• **Required action**
Every entry that follows should be output again, word for word.

• **Records contained in a dataset**
'''

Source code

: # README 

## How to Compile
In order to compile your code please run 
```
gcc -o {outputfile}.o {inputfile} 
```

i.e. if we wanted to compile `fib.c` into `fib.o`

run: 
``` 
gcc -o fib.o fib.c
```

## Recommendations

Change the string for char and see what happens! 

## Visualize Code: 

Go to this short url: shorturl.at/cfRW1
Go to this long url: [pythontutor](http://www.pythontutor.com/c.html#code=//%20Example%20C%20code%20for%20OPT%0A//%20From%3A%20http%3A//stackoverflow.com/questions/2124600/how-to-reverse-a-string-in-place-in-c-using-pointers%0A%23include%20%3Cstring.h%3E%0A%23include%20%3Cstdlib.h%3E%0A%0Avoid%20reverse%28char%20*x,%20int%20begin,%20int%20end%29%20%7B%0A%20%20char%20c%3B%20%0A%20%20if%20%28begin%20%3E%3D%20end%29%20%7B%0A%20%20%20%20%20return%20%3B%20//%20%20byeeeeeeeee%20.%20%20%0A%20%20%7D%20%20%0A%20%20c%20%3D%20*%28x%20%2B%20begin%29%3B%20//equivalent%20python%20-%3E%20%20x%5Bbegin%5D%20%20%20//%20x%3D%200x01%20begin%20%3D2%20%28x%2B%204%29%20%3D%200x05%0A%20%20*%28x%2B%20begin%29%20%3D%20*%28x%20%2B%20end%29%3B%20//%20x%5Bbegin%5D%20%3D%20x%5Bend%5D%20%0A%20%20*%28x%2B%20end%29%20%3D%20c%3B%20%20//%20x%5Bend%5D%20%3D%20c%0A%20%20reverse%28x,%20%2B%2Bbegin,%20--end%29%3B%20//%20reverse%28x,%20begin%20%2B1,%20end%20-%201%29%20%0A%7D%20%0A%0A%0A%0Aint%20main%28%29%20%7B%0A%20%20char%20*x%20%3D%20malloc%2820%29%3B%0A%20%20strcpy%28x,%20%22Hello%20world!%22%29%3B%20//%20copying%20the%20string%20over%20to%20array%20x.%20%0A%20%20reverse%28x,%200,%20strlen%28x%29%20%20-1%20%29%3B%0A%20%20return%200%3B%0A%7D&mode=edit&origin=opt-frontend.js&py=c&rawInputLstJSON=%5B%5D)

'''

• **Written reply**
Source code

: # README 

## How to Compile
In order to compile your code please run 
```
gcc -o {outputfile}.o {inputfile} 
```

i.e. if we wanted to compile `fib.c` into `fib.o`

run: 
``` 
gcc -o fib.o fib.c
```

## Recommendations

Change the string for char and see what happens! 

## Visualize Code: 

Go to this short url: shorturl.at/cfRW1
Go to this long url: [pythontutor](http://www.pythontutor.com/c.html#code=//%20Example%20C%20code%20for%20OPT%0A//%20From%3A%20http%3A//stackoverflow.com/questions/2124600/how-to-reverse-a-string-in-place-in-c-using-pointers%0A%23include%20%3Cstring.h%3E%0A%23include%20%3Cstdlib.h%3E%0A%0Avoid%20reverse%28char%20*x,%20int%20begin,%20int%20end%29%20%7B%0A%20%20char%20c%3B%20%0A%20%20if%20%28begin%20%3E%3D%20end%29%20%7B%0A%20%20%20%20%20return%20%3B%20//%20%20byeeeeeeeee%20.%20%20%0A%20%20%7D%20%20%0A%20%20c%20%3D%20*%28x%20%2B%20begin%29%3B%20//equivalent%20python%20-%3E%20%20x%5Bbegin%5D%20%20%20//%20x%3D%200x01%20begin%20%3D2%20%28x%2B%204%29%20%3D%200x05%0A%20%20*%28x%2B%20begin%29%20%3D%20*%28x%20%2B%20end%29%3B%20//%20x%5Bbegin%5D%20%3D%20x%5Bend%5D%20%0A%20%20*%28x%2B%20end%29%20%3D%20c%3B%20%20//%20x%5Bend%5D%20%3D%20c%0A%20%20reverse%28x,%20%2B%2Bbegin,%20--end%29%3B%20//%20reverse%28x,%20begin%20%2B1,%20end%20-%201%29%20%0A%7D%20%0A%0A%0A%0Aint%20main%28%29%20%7B%0A%20%20char%20*x%20%3D%20malloc%2820%29%3B%0A%20%20strcpy%28x,%20%22Hello%20world!%22%29%3B%20//%20copying%20the%20string%20over%20to%20array%20x.%20%0A%20%20reverse%28x,%200,%20strlen%28x%29%20%20-1%20%29%3B%0A%20%20return%200%3B%0A%7D&mode=edit&origin=opt-frontend.js&py=c&rawInputLstJSON=%5B%5D)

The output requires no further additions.